Her head tilts ever so slightly to the side, but she doesn’t break eye contact. “Triangles?”
 
“On his house,” I add, trying not to sound completely insane. I don’t want her to tell me that triangles are everywhere. These triangles are different. “There was a triangle over the door of the house where I first saw Quinn.”
 
“Have you seen that triangle again?”
 
“On another house. Down on Fifth Street—in the old section of town. I like to take walks there. I didn’t notice it at the time, but I found it later in a picture I took.”
 
“Can you show me?”
 
I nod and pull out my phone. When I reach the right photo, I zoom in on the white wood above the door and point. “There,” I whisper.
 
Elizabeth looks, squints, looks again. She doesn’t say anything, but I can tell she doesn’t see it. My hearts slides into my stomach and I want to crumple into the couch.
 
After zooming in and out a couple times, Elizabeth hands the phone back. “Why didn’t you want to tell me before?”
 
“I was afraid,” I admit in a whisper.
 
“Afraid of what?”
 
“That you would say I was crazy.
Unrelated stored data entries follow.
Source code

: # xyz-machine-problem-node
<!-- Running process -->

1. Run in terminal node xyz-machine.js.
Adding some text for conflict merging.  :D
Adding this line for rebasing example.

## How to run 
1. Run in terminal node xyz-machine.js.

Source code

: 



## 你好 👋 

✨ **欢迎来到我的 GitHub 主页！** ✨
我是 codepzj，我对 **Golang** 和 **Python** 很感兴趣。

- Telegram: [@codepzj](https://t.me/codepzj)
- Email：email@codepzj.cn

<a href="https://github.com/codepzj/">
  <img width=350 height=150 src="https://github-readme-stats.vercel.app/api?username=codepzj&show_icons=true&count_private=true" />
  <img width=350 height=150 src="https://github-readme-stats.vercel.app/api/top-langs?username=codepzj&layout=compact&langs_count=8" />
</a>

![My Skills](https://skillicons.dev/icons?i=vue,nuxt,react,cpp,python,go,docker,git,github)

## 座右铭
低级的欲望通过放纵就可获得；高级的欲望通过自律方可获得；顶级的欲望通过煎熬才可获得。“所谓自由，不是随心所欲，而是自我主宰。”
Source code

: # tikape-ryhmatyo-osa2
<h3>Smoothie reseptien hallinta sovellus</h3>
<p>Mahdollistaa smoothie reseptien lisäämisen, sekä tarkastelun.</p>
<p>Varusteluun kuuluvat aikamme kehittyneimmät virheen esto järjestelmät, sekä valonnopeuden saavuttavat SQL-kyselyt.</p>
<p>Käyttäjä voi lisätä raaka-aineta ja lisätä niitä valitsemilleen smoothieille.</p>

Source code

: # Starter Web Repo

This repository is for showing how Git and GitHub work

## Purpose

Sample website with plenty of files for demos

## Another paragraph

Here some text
Or worse, that I needed to go back to the neurologist.” There’s a long hush, then I rush on. “After everything that’s happened, you would think that would be the least of my worries. But when it feels like nothing else in my body works, at least I’m still sane and if—if you take that away . . .” I can’t finish. There are no words for the darkness that losing my mind represents.
 
The darkness that feels like it’s looming, waiting to devour me.
 
“I don’t think you’re crazy,” Elizabeth says gently, but with a firmness that tell me she’s telling the truth. Or, at the very least, that she thinksshe’s telling the truth. “You’ve made so much progress lately that I’ve actually been expecting you to start experiencing some . . . some changes.”
 
“What do you mean, changes?” Like my pockets of infinite ChapStick? Should I tell her about that too?
 
But even as I think it, I know I can’t. Seeing things? Well, that can be explained. Hallucinations are an ordinary side effect of traumatic brain injury. Magic pockets are not.
 
“I want to continue to explore some of these things. Quinn, the triangles,” she says, not really answering my question. “And Tavia, you might have more strange things happen. Unexplainable things. And that’s okay. Just know that you can trust me and that I’ll do my best to get your life back on track. That’s what I’m here for.”
 
I nod, but I don’t mean it. It’s not that I don’t trust her; it’s just that this is too big, too impossible. Maybe after I figure it out—when I can explain myself before she has me committed.
 
Or arrested.
 
What do you do with people who can magically pull lip balm from their pockets?
 
“Do you think maybe you’ll draw anything else before our next appointment?” Elizabeth asks, sounding light and casual; but we both know we’re walking on thin ice with my artist’s block and if she pushes too hard, it’ll break. I’ll break.
 
“Maybe,” I mumble, not willing to commit to more than that.
 
“Well, do you mind if I keep this picture until our next session?” Elizabeth asks, pulling me out of my thoughts.
 
She holds up the drawing and a zing of jealous possession rushes through me. I suppress the urge to snatch the drawing back, take a breath, and remind myself that if I managed to draw one, I can draw another. Or ten. Or a hundred.
 
Besides, it’s only a couple of days.
 
So then why does my heart ache like it’s gone forever? Like he’s gone forever?